There where the image is presented as an objective fact, words intervene by marking the emotional path in which the image is meant to be channeled, they direct its reading, or, more in depth, its perception itself. Sometimes words are actual descriptive captions, other they are sentences drawn from Susan Sontag, Virginia Woolf, Peter Brook or Paul Auster. The handwriting evoke the diary, the subjectivity that rethinks the world and, willing or not, destructures and restructures it.
The message is clear, precise, without frills, simple and reflexive, somehow political. The twine between visual and verbal representation is a distinctive feature of Cesar Viel’s work and also connotes the other work presented by the artist at pinksummer for the first time. The sculpture called “Aladdin has been captured” is equipped with an audio track to evoke the eponymous performance presented at “Fuori Uso” in Pescara and later in Milan. During the performance, Viel, locked up for hours in a cage, was reading and writing down the tarots response to be given to the audience: therefore, captured, he entertained the audience and himself by playing the fortune teller.
Conversation with Cesar Viel

Pinksummer: The practice of associating images and words seems to be central in your work, moving from their incompatibility.
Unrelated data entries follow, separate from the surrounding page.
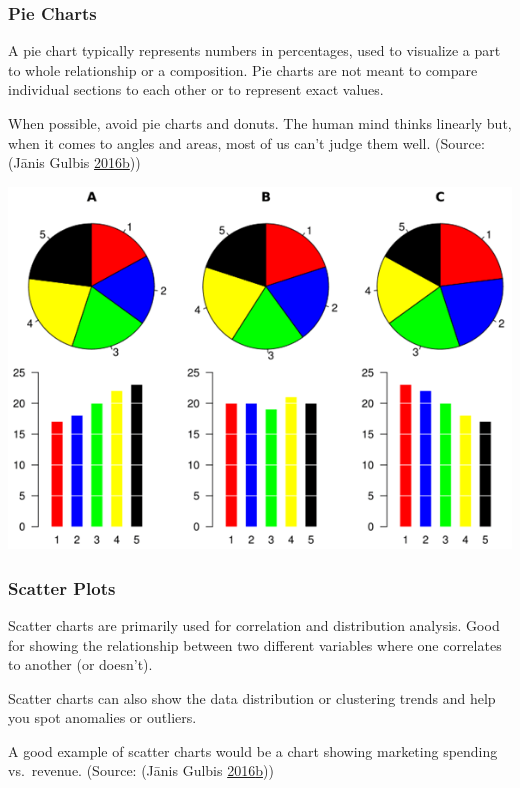 \documentclass[]{book}
\begin{document}
\hypertarget{pie-charts}{%
\subsubsection{Pie Charts}\label{pie-charts}}

A pie chart typically represents numbers in percentages, used to visualize a part to whole relationship or a composition. Pie charts are not meant to compare individual sections to each other or to represent exact values.

When possible, avoid pie charts and donuts. The human mind thinks linearly but, when it comes to angles and areas, most of us can't judge them well.
(Source: (Jānis Gulbis \protect\hyperlink{ref-pick_chart}{2016}\protect\hyperlink{ref-pick_chart}{b}))

\includegraphics{images/pie-chart-diag.png}

\hypertarget{scatter-plots}{%
\subsubsection{Scatter Plots}\label{scatter-plots}}

Scatter charts are primarily used for correlation and distribution analysis. Good for showing the relationship between two different variables where one correlates to another (or doesn't).

Scatter charts can also show the data distribution or clustering trends and help you spot anomalies or outliers.

A good example of scatter charts would be a chart showing marketing spending vs.~revenue.
(Source: (Jānis Gulbis \protect\hyperlink{ref-pick_chart}{2016}\protect\hyperlink{ref-pick_chart}{b}))
\end{document}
Perhaps what we see cannot be told, not because words are inadequate to describe things, but simply because you know that words and things are not connected. The place of the language is not what eyes see, but what is defined by syntax. Language is a male principle, it is what distinguish the knowing process, it is not seeing, but interpreting. In “Diario” do you decompose and recompose the image according to the rules of a subjective taxonomy?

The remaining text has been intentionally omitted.